El propio Evangelio nos muestra a Cristo encomiando al centurión por su fe para ponerle de modelo, sin presentar el menor reproche a su cualidad de militar [75]. Cuando Jesús muere en el Calvario, entre el odio de unos, la indiferencia de otros y el desánimo cobarde de algunos más, es también la fe de otro centurión, que mandaba a los soldados ejecutores de órdenes dadas por Pilatos, quien supo ver en el espectáculo de aquella agonía la marca de Dios: "Verdaderamente este hombre -dice- era justo", "Hijo de Dios" [76].
Cuando el Evangelio quiere traspasar las fronteras de Palestina y abrirse al mundo de los gentiles -momento impresionante de la historia cristiana-, Pedro, inspirado por el Señor, se dirige primeramente a Cornelio -el centurión de la Cohorte Itálica- que estaba de guarnición en Cesarea de Palestina, en la costa del Mediterráneo. Aquella familia de soldados constituye las primicias de la incorporación del mundo pagano a una Religión que muchos por entonces creían reservada a los judíos [77].
Otro momento significativo es la implantación de la primera Iglesia en Europa. El Apóstol Pablo, después de recorrer en peregrinaciones apostólicas toda Asia Menor (la actual Turquía), atraviesa la lengua de mar que separa Turquía de Grecia y va a pasar a Filipos, ciudad fundada por una colonia de soldados romanos veteranos ("jubilados" diríamos ahora), y con una interesante guarnición militar. Aquí logra Pablo constituir la primera comunidad cristiana de Europa. Una noche, estando Pedro en prisión, un terremoto produjo gran desconcierto entre todos sus acompañantes. El soldado encargado de la guardia, en vez de huir o agredir, se plantó ante los Apóstoles diciendo: "Señores, ¿qué he de hacer para ser salvo?", y Pablo lo evangelizó y lo bautizó con todos los de su casa.
Y llegamos finalmente a la meta de esta primitiva historia cristiana, que termina con la inserción del Evangelio en la ciudad de Roma, núcleo fundamental de todo el mundo civilizado antiguo. Pablo va a Roma (hacia el año 61) como ciudadano romano prisionero, pues había apelado al tribunal del César. Es conducido por una guardia, custodiado por soldados. Los Hechos de los Apóstoles narran cómo Julio, el oficial de la Cohorte Augusta encargado de conducir a los presos, trató a Pablo con delicadísima humanidad, en momentos en que peligraba su vida. Ya en Roma, Pablo, todavía sometido a proceso, en una prisión que no le impedía la acción apostólica con sus visitantes, escribe una de sus cartas más afectuosas y gozosas a la comunidad de Filipos, a la que antes nos referíamos, contándoles cómo su prisión se había convertido en portavoz del Evangelio para todo el Pretorio, la gran estación militar de Roma; y envía saludos a la comunidad de Filipos de parte de muchos cristianos, que se había convertido al Señor, gracias a su palabra, en "la casa del César" [78].
Esta sucinta reseña histórica resulta impresionante, casi increible.
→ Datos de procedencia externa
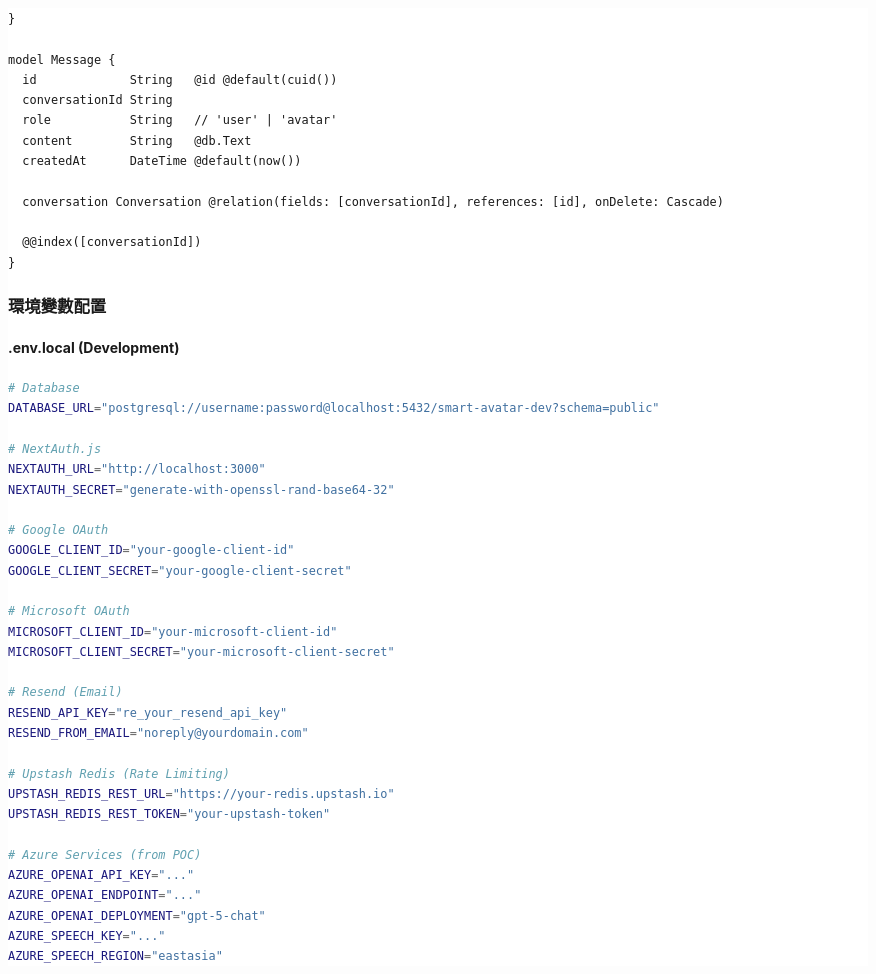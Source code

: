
 ```prisma
}

model Message {
  id             String   @id @default(cuid())
  conversationId String
  role           String   // 'user' | 'avatar'
  content        String   @db.Text
  createdAt      DateTime @default(now())

  conversation Conversation @relation(fields: [conversationId], references: [id], onDelete: Cascade)

  @@index([conversationId])
}
```

### 環境變數配置

#### .env.local (Development)

```bash
# Database
DATABASE_URL="postgresql://username:password@localhost:5432/smart-avatar-dev?schema=public"

# NextAuth.js
NEXTAUTH_URL="http://localhost:3000"
NEXTAUTH_SECRET="generate-with-openssl-rand-base64-32"

# Google OAuth
GOOGLE_CLIENT_ID="your-google-client-id"
GOOGLE_CLIENT_SECRET="your-google-client-secret"

# Microsoft OAuth
MICROSOFT_CLIENT_ID="your-microsoft-client-id"
MICROSOFT_CLIENT_SECRET="your-microsoft-client-secret"

# Resend (Email)
RESEND_API_KEY="re_your_resend_api_key"
RESEND_FROM_EMAIL="noreply@yourdomain.com"

# Upstash Redis (Rate Limiting)
UPSTASH_REDIS_REST_URL="https://your-redis.upstash.io"
UPSTASH_REDIS_REST_TOKEN="your-upstash-token"

# Azure Services (from POC)
AZURE_OPENAI_API_KEY="..."
AZURE_OPENAI_ENDPOINT="..."
AZURE_OPENAI_DEPLOYMENT="gpt-5-chat"
AZURE_SPEECH_KEY="..."
AZURE_SPEECH_REGION="eastasia"
```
Alguna afinidad, alguna sintonía espiritual tiene que haber entre el tenor de vida de aquellos paganos militares y el mensaje evangélico, para que se produzca, de manera tan ostensible, el acercamiento entre ambos en los momentos decisivos.
En resumen, el Evangelio -que, como tal, no se propaga por medio de la fuerza- asume con toda naturalidad a los soldados en su propio ámbito espiritual; señal de que asume en ellos valores positivos. Pero hay más. Desde el comienzo los Apóstoles, -Pedro y Pablo sobre todo-, aparte de acoger los soldados con toda naturalidad en la comunidad cristiana, proclaman la función que corresponde a la espada (a la fuerza canalizada por la autoridad legítima, a la fuerza militar): la espada no es solamente un instrumento de legítimas necesidades humanas, sino que, según la mente y la palabra de los Apóstoles, es expresión de la voluntad de Dios. Pedro y Pablo lo dicen con toda energía: "estad sumisos a las autoridades, porque por ellas actúa Dios. Por algo llevan la espada: mas no estéis sumisos sólo por temor, si no por conciencia" [79].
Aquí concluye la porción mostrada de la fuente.